Option B: Document Partitioning (shard by post ID)
- Shard 0 holds posts 1-1M and their complete local inverted index
- Shard 1 holds posts 1M-2M and their complete local inverted index
- etc.
- Creating a post requires updating only ONE shard. Fast writes.
- But: every search query must fan out to ALL shards (scatter-gather). Each shard returns its local top-K, and the query service merges them.
Facebook, Elasticsearch, Solr, MongoDB, and essentially every production search system uses document partitioning. The reason is simple: at 580K posting list updates per second, write amplification from term partitioning would be catastrophic. Scatter-gather for reads is acceptable because each shard's local query is fast, and the merge is cheap (just combine sorted lists).
The scatter-gather trade-off: with 100 shards, every query hits 100 servers. The p99 latency of the query is determined by the slowest shard. This is tail latency amplification -- with 100 shards and a 1% chance of any shard being slow, there is a 63% chance at least one shard is slow. Mitigation: send the query to replicas in parallel and take the first response (hedged requests).
Component 5: Query Processing
Step 1: Parse and rewrite
The query "Taylor Swift concert 2024" is parsed into:
If the user wraps in quotes: "Taylor Swift" concert becomes:
Query rewriting may add clauses: if the user is in New York, add a soft preference for posts geotagged in New York.
Step 2: Fan out to shards
The query is sent to all index shards in parallel. Each shard:
- Looks up posting lists for each term
- Intersects them (two-pointer merge, starting with the shortest list)
- For phrase queries, checks position adjacency
- Scores the top-K results using BM25 + social signals
- Returns the local top-K (typically K=100 or K=500) to the query service
Step 3: Merge and re-rank
The query service collects results from all shards, merges them into a single sorted list, applies global re-ranking (cross-shard signals, diversity, privacy filtering), and returns the top 20 to the client.
Component 6: Scoring with BM25 + Social Signals
BM25 is the industry standard for text relevance scoring. It improves over naive TF-IDF in two ways:
-
Term frequency saturation: The 100th occurrence of "taylor" in a post does not make it 100x more relevant than a post with 1 occurrence. BM25 applies a saturation curve controlled by parameter k1 (default 1.2).
-
Document length normalization: A 10,000-word post mentioning "taylor" 5 times is less focused than a 20-word post mentioning it 5 times. Parameter b (default 0.75) controls how much to penalize longer documents.

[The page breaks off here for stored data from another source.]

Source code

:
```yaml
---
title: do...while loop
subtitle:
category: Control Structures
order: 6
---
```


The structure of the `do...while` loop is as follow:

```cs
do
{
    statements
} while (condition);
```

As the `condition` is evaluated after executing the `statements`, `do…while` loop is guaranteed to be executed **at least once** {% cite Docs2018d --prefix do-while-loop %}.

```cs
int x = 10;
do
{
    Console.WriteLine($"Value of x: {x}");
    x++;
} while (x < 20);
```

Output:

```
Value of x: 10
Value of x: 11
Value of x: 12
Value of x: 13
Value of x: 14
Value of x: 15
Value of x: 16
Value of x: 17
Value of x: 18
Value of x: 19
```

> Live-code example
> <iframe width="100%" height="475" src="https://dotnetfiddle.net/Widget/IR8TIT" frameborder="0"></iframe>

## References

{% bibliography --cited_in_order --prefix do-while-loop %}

BM25 formula for a query Q with terms q1, ..., qn and document D:
score(D, Q) = SUM over qi of:
IDF(qi) * [f(qi, D) * (k1 + 1)] / [f(qi, D) + k1 * (1 - b + b * |D| / avgdl)]
Where:
- f(qi, D) = frequency of term qi in document D
- |D| = length of document D in tokens
- avgdl = average document length across all posts
- IDF(qi) = log((N - df(qi) + 0.5) / (df(qi) + 0.5) + 1)

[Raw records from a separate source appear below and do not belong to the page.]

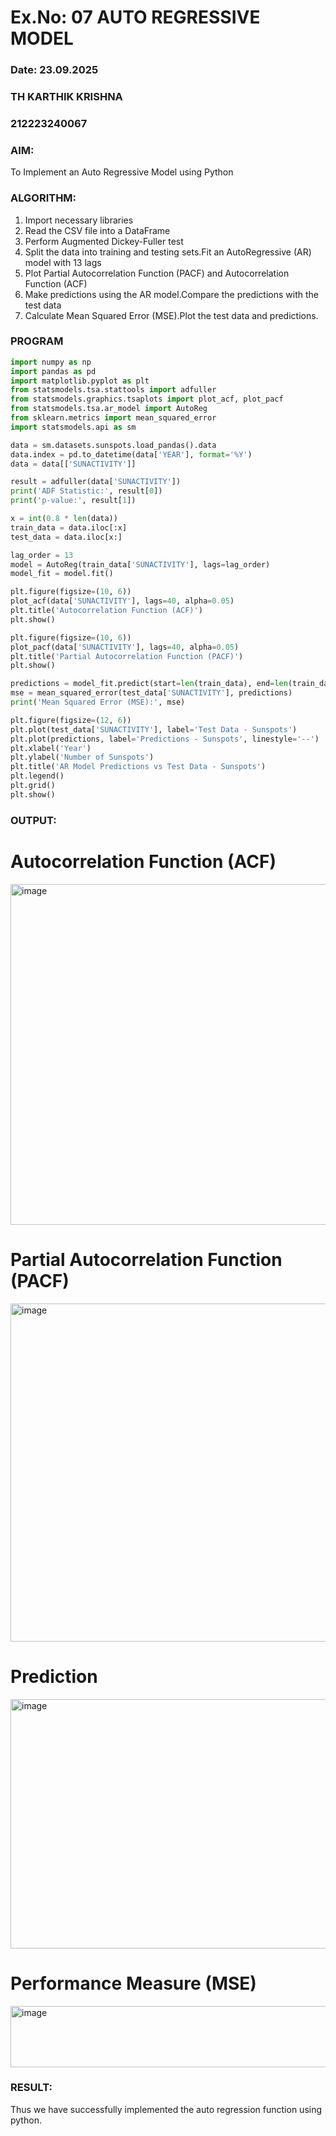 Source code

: # Ex.No: 07 AUTO REGRESSIVE MODEL
### Date: 23.09.2025
### TH KARTHIK KRISHNA 
### 212223240067

### AIM:
To Implement an Auto Regressive Model using Python

### ALGORITHM:
1. Import necessary libraries
2. Read the CSV file into a DataFrame
3. Perform Augmented Dickey-Fuller test
4. Split the data into training and testing sets.Fit an AutoRegressive (AR) model with 13 lags
5. Plot Partial Autocorrelation Function (PACF) and Autocorrelation Function (ACF)
6. Make predictions using the AR model.Compare the predictions with the test data
7. Calculate Mean Squared Error (MSE).Plot the test data and predictions.
   
### PROGRAM
```python
import numpy as np
import pandas as pd
import matplotlib.pyplot as plt
from statsmodels.tsa.stattools import adfuller
from statsmodels.graphics.tsaplots import plot_acf, plot_pacf
from statsmodels.tsa.ar_model import AutoReg
from sklearn.metrics import mean_squared_error
import statsmodels.api as sm

data = sm.datasets.sunspots.load_pandas().data
data.index = pd.to_datetime(data['YEAR'], format='%Y')
data = data[['SUNACTIVITY']] 

result = adfuller(data['SUNACTIVITY'])
print('ADF Statistic:', result[0])
print('p-value:', result[1])

x = int(0.8 * len(data))
train_data = data.iloc[:x]
test_data = data.iloc[x:]

lag_order = 13
model = AutoReg(train_data['SUNACTIVITY'], lags=lag_order)
model_fit = model.fit()

plt.figure(figsize=(10, 6))
plot_acf(data['SUNACTIVITY'], lags=40, alpha=0.05)
plt.title('Autocorrelation Function (ACF)')
plt.show()

plt.figure(figsize=(10, 6))
plot_pacf(data['SUNACTIVITY'], lags=40, alpha=0.05)
plt.title('Partial Autocorrelation Function (PACF)')
plt.show()

predictions = model_fit.predict(start=len(train_data), end=len(train_data)+len(test_data)-1)
mse = mean_squared_error(test_data['SUNACTIVITY'], predictions)
print('Mean Squared Error (MSE):', mse)

plt.figure(figsize=(12, 6))
plt.plot(test_data['SUNACTIVITY'], label='Test Data - Sunspots')
plt.plot(predictions, label='Predictions - Sunspots', linestyle='--')
plt.xlabel('Year')
plt.ylabel('Number of Sunspots')
plt.title('AR Model Predictions vs Test Data - Sunspots')
plt.legend()
plt.grid()
plt.show()

```
### OUTPUT:

# Autocorrelation Function (ACF)

<img width="731" height="545" alt="image" src="https://github.com/user-attachments/assets/b0e3b881-4661-4b01-9703-d982f3195fba" />

# Partial Autocorrelation Function (PACF)

<img width="739" height="541" alt="image" src="https://github.com/user-attachments/assets/58e83e37-45eb-451a-ab1b-5166e2be83c1" />

# Prediction

<img width="775" height="399" alt="image" src="https://github.com/user-attachments/assets/4de86b9a-8d63-4567-bfe3-555d0d99fdc6" />

# Performance Measure (MSE)

<img width="628" height="98" alt="image" src="https://github.com/user-attachments/assets/bae7316e-9efb-4204-9164-b6b8a6870c2c" />


### RESULT:
Thus we have successfully implemented the auto regression function using python.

Social signal overlay: BM25 gives you text relevance. For social search, you add:
final_score = w1 * bm25_score
+ w2 * social_closeness(searcher, author)
+ w3 * engagement_score(likes, shares, comments)
+ w4 * freshness_decay(post_age)
Where social_closeness is the graph distance between the searcher and the post author (friend = 1.0, friend-of-friend = 0.3, stranger = 0.0). This is the signal that makes social search fundamentally different from web search.
Facebook Unicorn's approach: scoring uses "a few hundred well-engineered features combined in a linear model." They deliberately limit feature count and invest in feature engineering rather than model complexity.
Component 7: Real-Time Indexing via CDC
Posts must be searchable within 10 seconds of creation. The pipeline:
- Post is written to the primary data store (MySQL at Facebook).
- A CDC (Change Data Capture) system -- Facebook uses Wormhole, you might use Debezium -- captures the write from the MySQL binlog.
- The change event is published to Kafka.
- An indexing consumer reads from Kafka, tokenizes the post, and updates the in-memory index on the appropriate shard.
- The post is now searchable.
Why CDC over application-level dual writes? Dual writes (application writes to both DB and index) are fragile. If the DB write succeeds but the index write fails, the post exists but is not searchable. If the index write succeeds but the DB write fails, search returns a phantom post. CDC guarantees that the index follows the DB -- the DB is the source of truth.
Facebook's numbers: Wormhole processes 50 million messages per second at 35 GB/sec steady state. ~4.3 trillion messages per day. This is the backbone that keeps the search index within seconds of the primary data store.
Component 8: Privacy Filtering
Facebook Unicorn does NOT store privacy information in its index. This is a deliberate architectural decision.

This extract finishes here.